Vale também destacar que o alcoolismo está ligado também à hereditariedade, explica Patricia.
— A questão genética é a mesma tanto para os homens quanto para as mulheres. 50% do alcoolismo é geneticamente herdado. Existe uma chance maior de a pessoa se tornar dependente de álcool se houver outro dependente direto na família. Ser filho de alcoolista coloca a pessoa em situação de risco.
Prejuízos à saúde
Além desses problemas, Clarice diz que "beber em binge" pode causar problemas físicos como doenças do sistema urinário, problemas de fígado, mas principalmente os problemas sociais, como a exposição à violência urbana.
— Os efeitos a curto prazo do álcool também são muito perigosos. A pessoa pode se envolver em agressões físicas, perda de controle [conhecida como blecaute], dirigir alcoolizado, ter relações sexuais sem proteção.

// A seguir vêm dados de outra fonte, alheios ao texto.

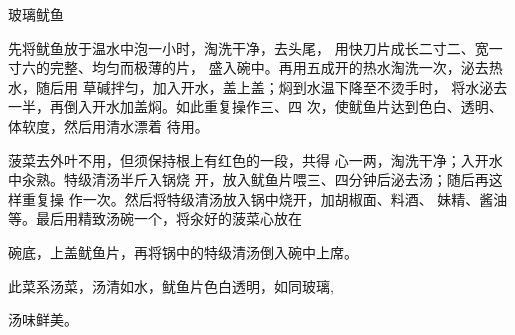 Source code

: \begin{recipe}{玻璃鱿鱼}

\ingredients


\cooking

\step 先将鱿鱼放于温水中泡一小时，淘洗干净，去头尾， 用快刀片成长二寸二、宽一寸六的完整、均匀而极薄的片， 盛入碗中。再用五成开的热水淘洗一次，泌去热水，随后用 草碱拌匀，加入开水，盖上盖；焖到水温下降至不烫手时， 将水泌去一半，再倒入开水加盖焖。如此重复操作三、四 次，使鱿鱼片达到色白、透明、体软度，然后用清水漂着 待用。

\step 菠菜去外叶不用，但须保持根上有红色的一段，共得 心一两，淘洗干净；入开水中汆熟。特级清汤半斤入锅烧 开，放入鱿鱼片喂三、四分钟后泌去汤；随后再这样重复操 作一次。然后将特级清汤放入锅中烧开，加胡椒面、料酒、 妹精、酱油等。最后用精致汤碗一个，将汆好的菠菜心放在

碗底，上盖鱿鱼片，再将锅中的特级清汤倒入碗中上席。

\notes

此菜系汤菜，汤清如水，鱿鱼片色白透明，如同玻璃,

汤味鲜美。

\end{recipe}

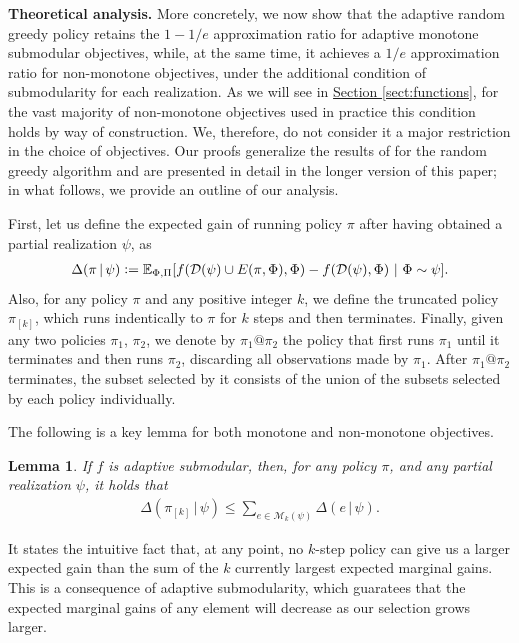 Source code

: \documentclass{article}
\newcommand{\sectref}[1]{\hyperref[#1]{Section \ref*{#1}}}
\newtheorem{lemma}{Lemma}
\newcommand{\defeq}{\vcentcolon=}
\newcommand{\mmid}{\,\vert\,}
\newcommand{\D}[2]{\Delta(#1\mmid#2)}
\newcommand{\pik}{\pi_{[k]}}
\newcommand{\dom}{\mathcal{D}}
\newcommand{\Mk}{\mathcal{M}_k}
\renewcommand{\paragraph}[1]{\vspace{0.3em}\noindent\textbf{#1.}\makebox[0.5em]{}}
\begin{document}
\paragraph{Theoretical analysis}
More concretely, we now show that the adaptive random greedy policy retains the $1-1/e$ approximation ratio for adaptive monotone submodular objectives, while, at the same time, it achieves a $1/e$ approximation ratio for non-monotone objectives, under the additional condition of submodularity for each realization.
As we will see in \sectref{sect:functions}, for the vast majority of non-monotone objectives used in practice this condition holds by way of construction.
We, therefore, do not consider it a major restriction in the choice of objectives.
Our proofs generalize the results of \cite{buchbinder14} for the random greedy algorithm and are presented in detail in the longer version of this paper; in what follows, we provide an outline of our analysis.

First, let us define the expected gain of running policy $\pi$ after having obtained a partial realization $\psi$, as
{\small
\begin{align*}
  \D{\pi}{\psi} \defeq \E[\Phi,\Pi]{f(\dom(\psi) \cup E(\pi, \Phi), \Phi) - f(\dom(\psi), \Phi)}[\Phi \sim \psi].
\end{align*}}
Also, for any policy $\pi$ and any positive integer $k$, we define the truncated policy $\pik$, which runs indentically to $\pi$ for $k$ steps and then terminates.
Finally, given any two policies $\pi_1$, $\pi_2$, we denote by $\pi_1@\pi_2$ the policy that first runs $\pi_1$ until it terminates and then runs $\pi_2$, discarding all observations made by $\pi_1$.
After $\pi_1@\pi_2$ terminates, the subset selected by it consists of the union of the subsets selected by each policy individually.

The following is a key lemma for both monotone and non-monotone objectives.
\setcounter{lemma}{0}
\begin{lemma}\label{lem:submod}
  If $f$ is adaptive submodular, then, for any policy $\pi$, and any partial realization $\psi$, it holds that
  \begin{align*}
    \D{\pik}{\psi} \leq \sum_{e \in \Mk(\psi)} \D{e}{\psi}.
  \end{align*}
\end{lemma}
\noindent It states the intuitive fact that, at any point, no $k$-step policy can give us a larger expected gain than the sum of the $k$ currently largest expected marginal gains.
This is a consequence of adaptive submodularity, which guaratees that the expected marginal gains of any element will decrease as our selection grows larger.
\end{document}
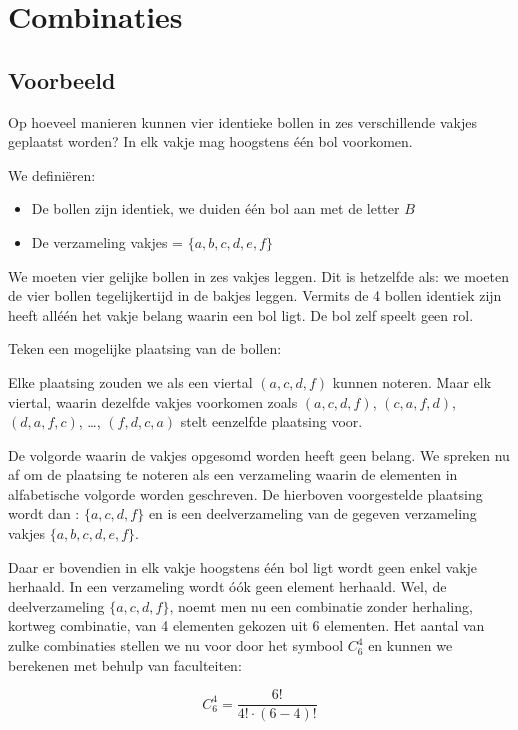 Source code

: \documentclass[12pt,twoside]{article}
\begin{document}
\pagebreak
\section{Combinaties}

\begin{theorie}
\subsection{Voorbeeld}

Op hoeveel manieren kunnen vier identieke bollen in zes verschillende vakjes geplaatst worden? In elk vakje mag hoogstens één bol voorkomen.

We definiëren:
\begin{itemize}
  \item De bollen zijn identiek, we duiden één bol aan met de letter $B$
  \item De verzameling vakjes = $\{a, b, c, d, e, f\}$
\end{itemize}

We moeten vier gelijke bollen in zes vakjes leggen. Dit is hetzelfde als: we moeten de vier bollen tegelijkertijd in de bakjes leggen. Vermits de 4 bollen identiek zijn heeft alléén het vakje belang waarin een bol ligt. De bol zelf speelt geen rol.

Teken een mogelijke plaatsing van de bollen:

Elke plaatsing zouden we als een viertal $(a, c, d, f)$ kunnen noteren. Maar elk viertal, waarin dezelfde vakjes voorkomen zoals $(a, c, d, f)$, $(c, a, f, d)$, $(d, a, f, c)$, \ldots, $(f, d, c, a)$ stelt eenzelfde plaatsing voor.

De volgorde waarin de vakjes opgesomd worden heeft geen belang. We spreken nu
af om de plaatsing te noteren als een verzameling waarin de elementen in
alfabetische volgorde worden geschreven. De hierboven voorgestelde plaatsing
wordt dan : $\{a, c, d, f\}$ en is een deelverzameling van de gegeven verzameling vakjes $\{a, b, c, d, e, f\}$.

Daar er bovendien in elk vakje hoogstens één bol ligt wordt geen enkel vakje
herhaald. In een verzameling wordt óók geen element herhaald. Wel, de
deelverzameling $\{a, c, d, f\}$, noemt men nu een combinatie zonder herhaling, kortweg combinatie, van 4 elementen gekozen uit 6 elementen.
Het aantal van zulke combinaties stellen we nu voor door het symbool $C^4_6$ en kunnen we berekenen met behulp van faculteiten:

$$C^4_6=\dfrac{6!}{4!\cdot (6-4)!}$$


\end{theorie}
\end{document}
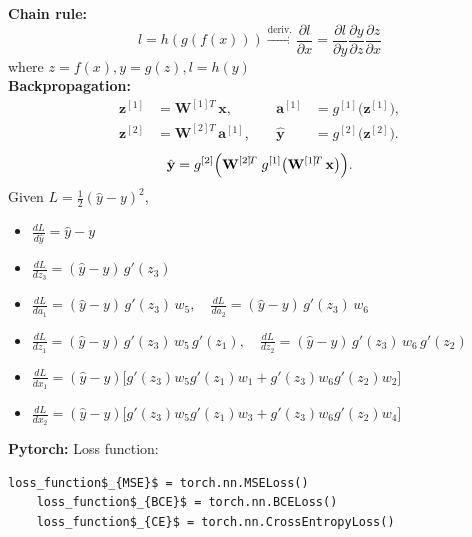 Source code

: \documentclass[8pt,twocolumn]{article}
\begin{document}
\textbf{Chain rule:}
\[l = h(g(f(x))) \xrightarrow{\text{deriv.}} \frac{\partial l}{\partial x} 
= \frac{\partial l}{\partial y}\frac{\partial y}{\partial z}\frac{\partial z}{\partial x}\]
where $z = f(x), y = g(z), l = h(y)$\\
\textbf{Backpropagation:}
\[
\begin{aligned}
\mathbf{z}^{[1]} &= \mathbf{W}^{[1]\!T}\,\mathbf{x}, 
&\quad
\mathbf{a}^{[1]} &= g^{[1]}\bigl(\mathbf{z}^{[1]}\bigr),\\
\mathbf{z}^{[2]} &= \mathbf{W}^{[2]\!T}\,\mathbf{a}^{[1]}, 
&\quad
\hat{\mathbf{y}} &= g^{[2]}\bigl(\mathbf{z}^{[2]}\bigr).
\end{aligned}
\]
\[
\hat{\mathbf{y}}
= g^{[2]}\Bigl(\mathbf{W}^{[2]\!T}\;g^{[1]}\bigl(\mathbf{W}^{[1]\!T}\,\mathbf{x}\bigr)\Bigr).
\]
Given $L = \frac{1}{2}(\hat{y} - y)^2$, \vspace{-0.6em}
\begin{itemize}
    \setlength{\itemsep}{0pt}
    \setlength{\parskip}{0pt}
    \item $\frac{dL}{d\hat y} = \hat y - y$
    \item $\frac{dL}{dz_3} = (\hat y - y)\,g'(z_3)$
    \item $\frac{dL}{da_1} = (\hat y - y)\,g'(z_3)\,w_5,\quad
                    \frac{dL}{da_2} = (\hat y - y)\,g'(z_3)\,w_6$
    \item $\frac{dL}{dz_1} = (\hat y - y)\,g'(z_3)\,w_5\,g'(z_1),\quad
                    \frac{dL}{dz_2} = (\hat y - y)\,g'(z_3)\,w_6\,g'(z_2)$
    \item $\frac{dL}{dx_1} = (\hat y - y)\bigl[g'(z_3)w_5g'(z_1)w_1 + g'(z_3)w_6g'(z_2)w_2\bigr]$
    \item $\frac{dL}{dx_2} = (\hat y - y)\bigl[g'(z_3)w_5g'(z_1)w_3 + g'(z_3)w_6g'(z_2)w_4\bigr]$
  \end{itemize}
\textbf{Pytorch:}\vspace{-0.6em}
Loss function:
\begin{lstlisting}[mathescape = true]
    loss_function$_{MSE}$ = torch.nn.MSELoss() 
    loss_function$_{BCE}$ = torch.nn.BCELoss() 
    loss_function$_{CE}$ = torch.nn.CrossEntropyLoss()
\end{lstlisting}\vspace{-0.6em}
\end{document}
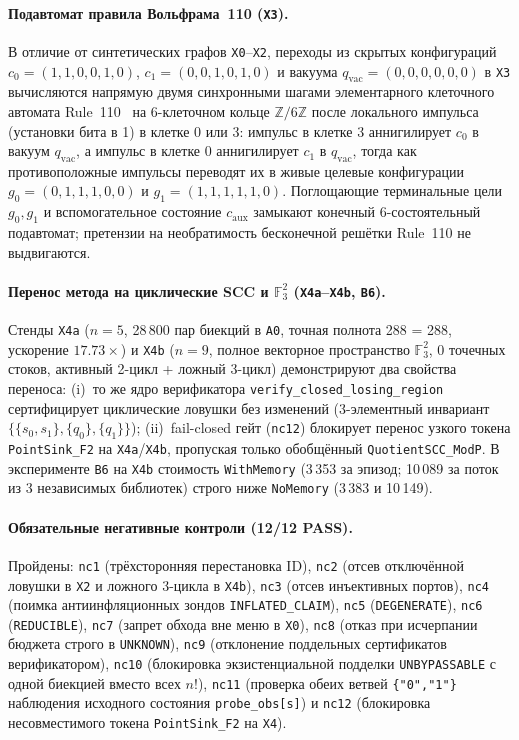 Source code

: \documentclass[10pt,a4paper]{article}
\newcommand{\code}[1]{\nolinkurl{#1}}
\begin{document}
\paragraph{Подавтомат правила Вольфрама~110 (\code{X3}).}
В отличие от синтетических графов \texttt{X0}--\texttt{X2}, переходы из скрытых конфигураций $c_0 = (1,1,0,0,1,0)$, $c_1 = (0,0,1,0,1,0)$ и вакуума $q_{\mathrm{vac}} = (0,0,0,0,0,0)$ в \code{X3} вычисляются напрямую двумя синхронными шагами элементарного клеточного автомата Rule~110~\cite{wolfram1983,cook2004} на 6-клеточном кольце $\mathbb{Z}/6\mathbb{Z}$ после локального импульса (установки бита в 1) в клетке 0 или 3: импульс в клетке 3 аннигилирует $c_0$ в вакуум $q_{\mathrm{vac}}$, а импульс в клетке 0 аннигилирует $c_1$ в $q_{\mathrm{vac}}$, тогда как противоположные импульсы переводят их в живые целевые конфигурации $g_0 = (0,1,1,1,0,0)$ и $g_1 = (1,1,1,1,1,0)$. Поглощающие терминальные цели $g_0, g_1$ и вспомогательное состояние $c_{\mathrm{aux}}$ замыкают конечный 6-состоятельный подавтомат; претензии на необратимость бесконечной решётки Rule~110 не выдвигаются.

\paragraph{Перенос метода на циклические SCC и $\mathbb{F}_3^2$ (\texttt{X4a}--\texttt{X4b}, \code{B6}).}
Стенды \code{X4a} ($n=5$, 28\,800 пар биекций в \code{A0}, точная полнота 288 = 288, ускорение $17.73\times$) и \code{X4b} ($n=9$, полное векторное пространство $\mathbb{F}_3^2$, 0 точечных стоков, активный 2-цикл + ложный 3-цикл) демонстрируют два свойства переноса: (i)~то же ядро верификатора \code{verify_closed_losing_region} сертифицирует циклические ловушки без изменений (3-элементный инвариант $\{\{s_0,s_1\}, \{q_0\}, \{q_1\}\}$); (ii)~fail-closed гейт (\code{nc12}) блокирует перенос узкого токена \code{PointSink_F2} на \code{X4a}/\code{X4b}, пропуская только обобщённый \code{QuotientSCC_ModP}. В эксперименте \code{B6} на \code{X4b} стоимость \code{WithMemory} (3\,353 за эпизод; 10\,089 за поток из 3 независимых библиотек) строго ниже \code{NoMemory} (3\,383 и 10\,149).

\paragraph{Обязательные негативные контроли (12/12 PASS).}
Пройдены: \code{nc1} (трёхсторонняя перестановка ID), \code{nc2} (отсев отключённой ловушки в \code{X2} и ложного 3-цикла в \code{X4b}), \code{nc3} (отсев инъективных портов), \code{nc4} (поимка антиинфляционных зондов \code{INFLATED_CLAIM}), \code{nc5} (\code{DEGENERATE}), \code{nc6} (\code{REDUCIBLE}), \code{nc7} (запрет обхода вне меню в \code{X0}), \code{nc8} (отказ при исчерпании бюджета строго в \code{UNKNOWN}), \code{nc9} (отклонение поддельных сертификатов верификатором), \code{nc10} (блокировка экзистенциальной подделки \code{UNBYPASSABLE} с одной биекцией вместо всех $n!$), \code{nc11} (проверка обеих ветвей \texttt{\{"0","1"\}} наблюдения исходного состояния \code{probe_obs[s]}) и \code{nc12} (блокировка несовместимого токена \code{PointSink_F2} на \code{X4}).
\end{document}
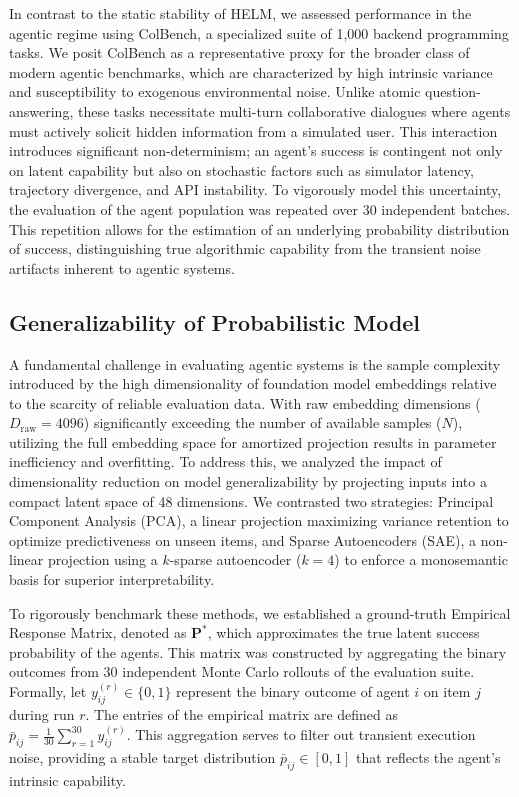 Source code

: \documentclass{article}
\theoremstyle{plain}
\theoremstyle{definition}
\theoremstyle{remark}
\begin{document}
In contrast to the static stability of HELM, we assessed performance in the agentic regime using ColBench, a specialized suite of 1,000 backend programming tasks. We posit ColBench as a representative proxy for the broader class of modern agentic benchmarks, which are characterized by high intrinsic variance and susceptibility to exogenous environmental noise. Unlike atomic question-answering, these tasks necessitate multi-turn collaborative dialogues where agents must actively solicit hidden information from a simulated user. This interaction introduces significant non-determinism; an agent's success is contingent not only on latent capability but also on stochastic factors such as simulator latency, trajectory divergence, and API instability. To vigorously model this uncertainty, the evaluation of the agent population was repeated over 30 independent batches. This repetition allows for the estimation of an underlying probability distribution of success, distinguishing true algorithmic capability from the transient noise artifacts inherent to agentic systems.

\subsection{Generalizability of Probabilistic Model}
\label{subsec:generalizability}

A fundamental challenge in evaluating agentic systems is the sample complexity introduced by the high dimensionality of foundation model embeddings relative to the scarcity of reliable evaluation data. With raw embedding dimensions ($D_{\text{raw}}=4096$) significantly exceeding the number of available samples ($N$), utilizing the full embedding space for amortized projection results in parameter inefficiency and overfitting. To address this, we analyzed the impact of dimensionality reduction on model generalizability by projecting inputs into a compact latent space of 48 dimensions. We contrasted two strategies: Principal Component Analysis (PCA), a linear projection maximizing variance retention to optimize predictiveness on unseen items, and Sparse Autoencoders (SAE), a non-linear projection using a $k$-sparse autoencoder ($k=4$) to enforce a monosemantic basis for superior interpretability.

To rigorously benchmark these methods, we established a ground-truth Empirical Response Matrix, denoted as $\mathbf{P}^*$, which approximates the true latent success probability of the agents. This matrix was constructed by aggregating the binary outcomes from 30 independent Monte Carlo rollouts of the evaluation suite. Formally, let $y_{ij}^{(r)} \in \{0, 1\}$ represent the binary outcome of agent $i$ on item $j$ during run $r$. The entries of the empirical matrix are defined as $\bar{p}_{ij} = \frac{1}{30} \sum_{r=1}^{30} y_{ij}^{(r)}$. This aggregation serves to filter out transient execution noise, providing a stable target distribution $\bar{p}_{ij} \in [0, 1]$ that reflects the agent's intrinsic capability.
\end{document}
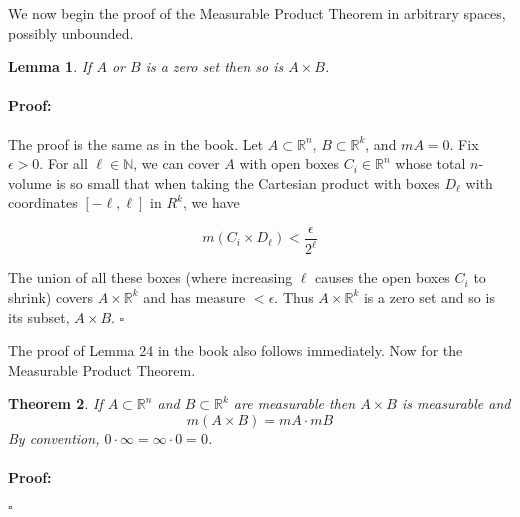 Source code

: \documentclass{article}
\newenvironment{proof}{\paragraph{Proof:}}{\hfill$\square$}
\newtheorem{theorem}{Theorem}
\newtheorem{lemma}[theorem]{Lemma}
\newcommand{\R}{\mathbb{R}}
\newcommand{\N}{\mathbb{N}}
\begin{document}
We now begin the proof of the Measurable Product Theorem in arbitrary spaces, possibly unbounded.

\begin{lemma}
If $A$ or $B$ is a zero set then so is $A \times B$.
\end{lemma}

\begin{proof}
The proof is the same as in the book. Let $A \subset \R^n$, $B \subset \R^k$, and $mA = 0$. Fix $\epsilon > 0$. For all $\ell \in \N$, we can cover $A$ with open boxes $C_i \in \R^n$ whose total $n$-volume is so small that when taking the Cartesian product with boxes $D_\ell$ with coordinates $[-\ell, \ell]$ in $R^k$, we have

\[
m(C_i \times D_\ell) < \frac{\epsilon}{2^\ell}
\]

The union of all these boxes (where increasing $\ell$ causes the open boxes $C_i$ to shrink) covers $A \times \R^k$ and has measure $<\epsilon$. Thus $A \times \R^k$ is a zero set and so is its subset, $A \times B$.
\end{proof}

The proof of Lemma 24 in the book also follows immediately. Now for the Measurable Product Theorem.

\begin{theorem}
If $A \subset \R^n$ and $B \subset \R^k$ are measurable then $A \times B$ is measurable and
\[
m(A \times B) = mA \cdot mB
\]
By convention, $0 \cdot \infty = \infty \cdot 0 = 0$.
\begin{proof}

\end{proof}
\end{theorem}
\end{document}
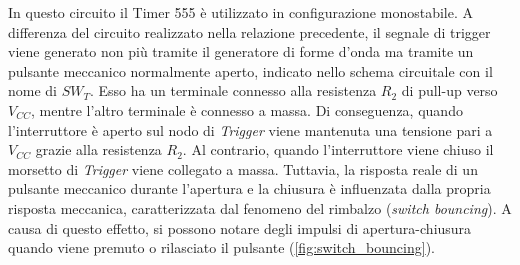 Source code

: \noindent
In questo circuito il Timer 555 è utilizzato in configurazione monostabile. A differenza del circuito realizzato nella relazione precedente, il segnale di trigger viene generato non più tramite il generatore di forme d'onda ma tramite un pulsante meccanico normalmente aperto, indicato nello schema circuitale con il nome di $SW_{T}$. 
Esso ha un terminale connesso alla resistenza $R_2$ di pull-up verso $V_{CC}$, mentre l'altro terminale è connesso a massa. Di conseguenza, quando l'interruttore è aperto sul nodo di \textit{Trigger} viene mantenuta una tensione pari a $V_{CC}$ grazie alla resistenza $R_2$. Al contrario, quando l'interruttore viene chiuso il morsetto di \textit{Trigger} viene collegato a massa. Tuttavia, la risposta reale di un pulsante meccanico durante l'apertura e la chiusura è influenzata dalla propria risposta meccanica, caratterizzata dal fenomeno del rimbalzo (\textit{switch bouncing}). A causa di questo effetto, si possono notare degli impulsi di apertura-chiusura quando viene premuto o rilasciato il pulsante (\Fig\ref{fig:switch_bouncing}).
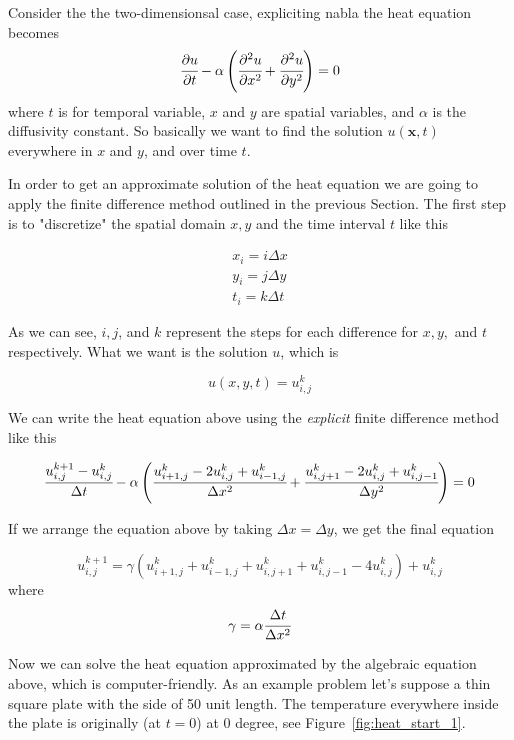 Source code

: Consider the the two-dimensionsal case, expliciting nabla the heat equation becomes
\begin{equation}
\cfrac{\partial u}{\partial t} - \alpha\left(\cfrac{\partial^2 u}{\partial x^2}+\cfrac{\partial^2 u}{\partial y^2}\right)= 0
\end{equation}
\noindent
where $t$ is for temporal variable, $x$ and $y$ are spatial variables, and $\alpha$ is the diffusivity constant. So basically we want to find the solution $u(\mathbf{x}, t)$ everywhere in $x$ and $y$, and over time $t$.

In order to get an approximate solution of the heat equation we are going to apply the finite difference method outlined in the previous Section. The first step is to "discretize" the spatial domain $x, y$ and the time interval $t$ like this

\begin{gather}
x_i = i\Delta x \\
y_i = j\Delta y \\
t_i = k\Delta t 
\end{gather}

As we can see, $i, j$, and $k$ represent the steps for each difference for $x, y,$ and $t$ respectively. What we want is the solution $u$, which is

\begin{equation}
u(x, y, t) = u_{i,j}^k
\end{equation}

We can write the heat equation above using the \emph{explicit} finite difference method like this

\begin{equation}
\cfrac{u_{i,j}^{k+1}-u_{i,j}^k}{\Delta t} - \alpha\left(\cfrac{u_{i+1,j}^{k}-2u_{i,j}^{k}+u_{i-1,j}^{k}}{\Delta x^2}+\cfrac{u_{i,j+1}^{k}-2u_{i,j}^{k}+u_{i,j-1}^{k}}{\Delta y^2}\right)=0
\end{equation}

If we arrange the equation above by taking $\Delta x = \Delta y$, we get the final equation

\begin{equation}
u_{i,j}^{k+1} = \gamma \left(u_{i+1,j}^{k}+u_{i-1,j}^{k}+u_{i,j+1}^{k}+u_{i,j-1}^{k}-4u_{i,j}^{k}\right)+u_{i,j}^{k}
\end{equation}
\noindent 
where
\begin{equation}
\gamma = \alpha\cfrac{\Delta t}{\Delta x^2}
\end{equation}

Now we can solve the heat equation approximated by the algebraic equation above, which is computer-friendly. As an example problem let’s suppose a thin square plate with the side of 50 unit length. The temperature everywhere inside the plate is originally (at $t = 0$) at 0 degree, see Figure~\ref{fig:heat_start_1}.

Além disso, a psiquiatra Patricia acrescenta que as doenças ligadas ao uso do álcool aparecem de forma mais precoce e grave nas mulheres do que em homens.
— Tanto a dependência quanto as outras doenças. Os prejuízos pelo uso do álcool aparecem mais cedo nas mulheres do que nos homens, como por exemplo, a cirrose hepática, pancreatite, por causa da maneira como o organismo da mulher sintetiza o álcool.
A longo prazo, as especialistas apontam que o consumo excessivo da bebida alcoólica é responsável por transtornos de humor, depressão e ansiedade. Além disso, os danos a órgãos como fígado, cérebro, pâncreas, coração, esôfago e estômago são extremamente perigosos.
Patricia ainda chama atenção sobre os perigos da substância em mulheres grávidas. De acordo com a psiquiatra, nos EUA, o uso do álcool é a terceira causa de retardo mental em recém-nascidos.
— A maioria das mulheres que bebe, consome álcool na idade fértil, e beber na gravidez traz um risco muito grande para o bebê.